(Document images with source code)
※ ※ ※

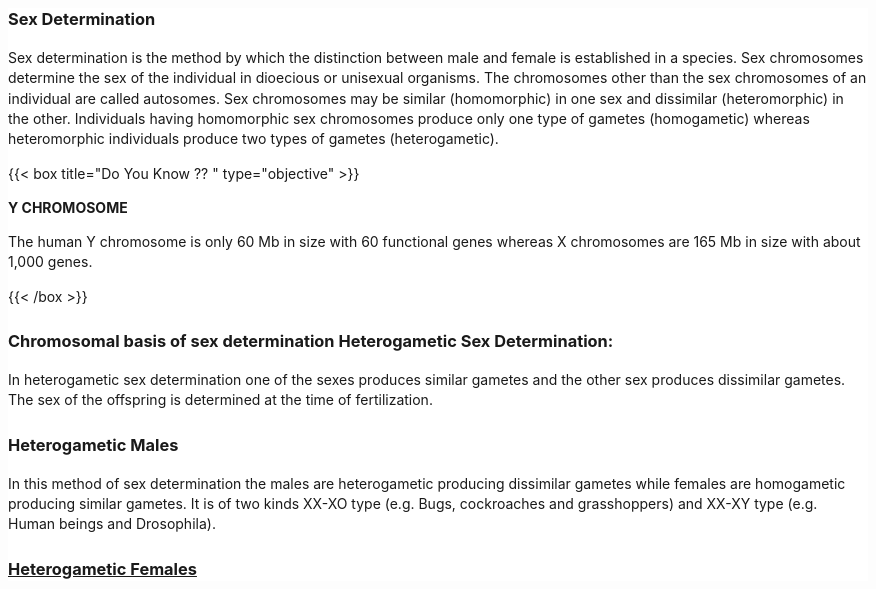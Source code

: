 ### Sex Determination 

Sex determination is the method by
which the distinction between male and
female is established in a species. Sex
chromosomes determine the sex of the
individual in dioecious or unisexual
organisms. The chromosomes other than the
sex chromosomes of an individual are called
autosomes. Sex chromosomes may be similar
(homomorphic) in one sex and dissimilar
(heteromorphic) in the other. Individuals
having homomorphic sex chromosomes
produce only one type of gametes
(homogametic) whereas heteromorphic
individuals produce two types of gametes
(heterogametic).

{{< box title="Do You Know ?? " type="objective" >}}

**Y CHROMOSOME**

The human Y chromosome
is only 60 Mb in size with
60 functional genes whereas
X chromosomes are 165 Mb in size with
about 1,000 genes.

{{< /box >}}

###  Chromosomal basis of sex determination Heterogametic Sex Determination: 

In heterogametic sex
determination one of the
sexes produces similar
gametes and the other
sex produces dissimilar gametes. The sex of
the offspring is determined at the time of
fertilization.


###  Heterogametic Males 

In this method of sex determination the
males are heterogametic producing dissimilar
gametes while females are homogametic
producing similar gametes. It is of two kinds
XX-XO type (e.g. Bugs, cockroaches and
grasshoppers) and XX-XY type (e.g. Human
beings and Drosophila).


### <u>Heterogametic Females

※ ※ ※

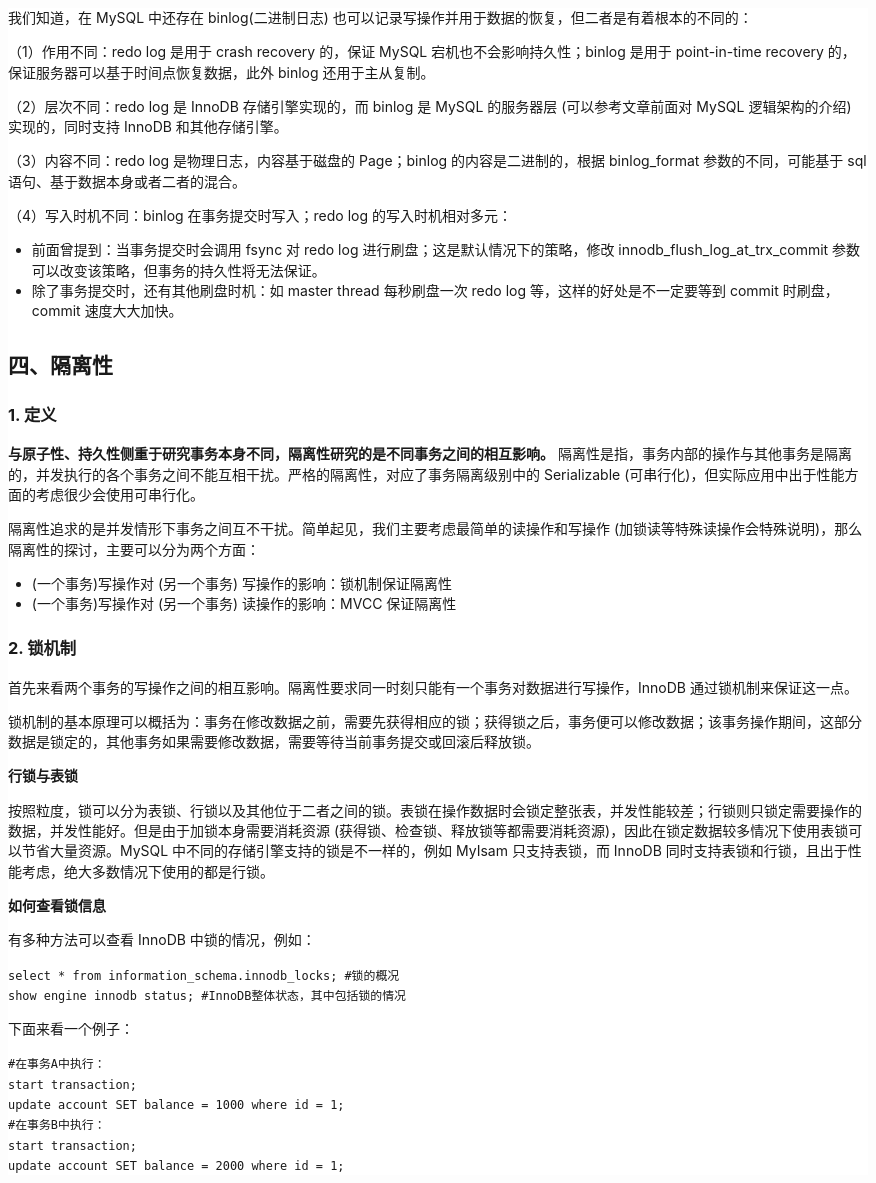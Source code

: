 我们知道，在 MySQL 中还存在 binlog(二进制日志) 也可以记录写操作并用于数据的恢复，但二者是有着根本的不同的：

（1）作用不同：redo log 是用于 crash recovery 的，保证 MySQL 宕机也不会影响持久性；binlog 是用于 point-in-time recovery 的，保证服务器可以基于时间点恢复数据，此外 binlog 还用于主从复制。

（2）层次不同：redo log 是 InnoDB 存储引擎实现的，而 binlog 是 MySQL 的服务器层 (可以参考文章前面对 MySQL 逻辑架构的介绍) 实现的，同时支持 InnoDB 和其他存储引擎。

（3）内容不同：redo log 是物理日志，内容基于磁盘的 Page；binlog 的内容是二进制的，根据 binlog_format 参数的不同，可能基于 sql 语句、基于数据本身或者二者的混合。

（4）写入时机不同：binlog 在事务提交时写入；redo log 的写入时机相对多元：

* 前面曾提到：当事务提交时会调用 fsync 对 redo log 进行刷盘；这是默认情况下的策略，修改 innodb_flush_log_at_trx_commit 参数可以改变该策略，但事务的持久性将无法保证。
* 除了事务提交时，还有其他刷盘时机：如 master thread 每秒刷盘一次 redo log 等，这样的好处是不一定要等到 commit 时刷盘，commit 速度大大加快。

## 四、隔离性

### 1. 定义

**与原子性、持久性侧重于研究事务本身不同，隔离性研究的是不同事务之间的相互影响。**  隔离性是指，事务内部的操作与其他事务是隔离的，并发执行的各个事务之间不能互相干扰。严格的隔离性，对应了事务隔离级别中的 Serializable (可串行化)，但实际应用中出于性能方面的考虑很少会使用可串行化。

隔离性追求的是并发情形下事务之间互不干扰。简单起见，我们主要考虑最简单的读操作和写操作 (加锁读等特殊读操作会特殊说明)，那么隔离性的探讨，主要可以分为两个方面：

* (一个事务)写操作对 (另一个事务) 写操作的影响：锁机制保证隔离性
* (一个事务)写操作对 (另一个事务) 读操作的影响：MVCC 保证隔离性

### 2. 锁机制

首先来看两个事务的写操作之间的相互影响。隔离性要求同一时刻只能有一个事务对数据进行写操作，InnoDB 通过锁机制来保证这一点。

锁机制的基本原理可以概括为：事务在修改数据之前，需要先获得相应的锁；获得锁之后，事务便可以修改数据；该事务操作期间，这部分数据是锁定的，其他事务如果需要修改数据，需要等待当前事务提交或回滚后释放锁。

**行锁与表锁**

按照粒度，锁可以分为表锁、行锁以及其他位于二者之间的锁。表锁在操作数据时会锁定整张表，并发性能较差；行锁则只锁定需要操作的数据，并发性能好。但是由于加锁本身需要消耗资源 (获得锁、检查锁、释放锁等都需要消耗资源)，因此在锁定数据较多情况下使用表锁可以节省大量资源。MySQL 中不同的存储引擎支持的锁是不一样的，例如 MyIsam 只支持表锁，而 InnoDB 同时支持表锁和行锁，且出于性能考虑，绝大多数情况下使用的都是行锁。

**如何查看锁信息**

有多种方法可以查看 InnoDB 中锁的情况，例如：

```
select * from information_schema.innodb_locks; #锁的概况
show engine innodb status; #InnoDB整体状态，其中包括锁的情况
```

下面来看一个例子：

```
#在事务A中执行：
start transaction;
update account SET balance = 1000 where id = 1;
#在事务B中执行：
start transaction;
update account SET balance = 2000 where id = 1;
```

※ ※ ※

- [YOUR ASSIGNMENT] If a line of the records above holds the word "genes", show it.

- [WRITTEN SOLUTION]
60 functional genes whereas
about 1,000 genes.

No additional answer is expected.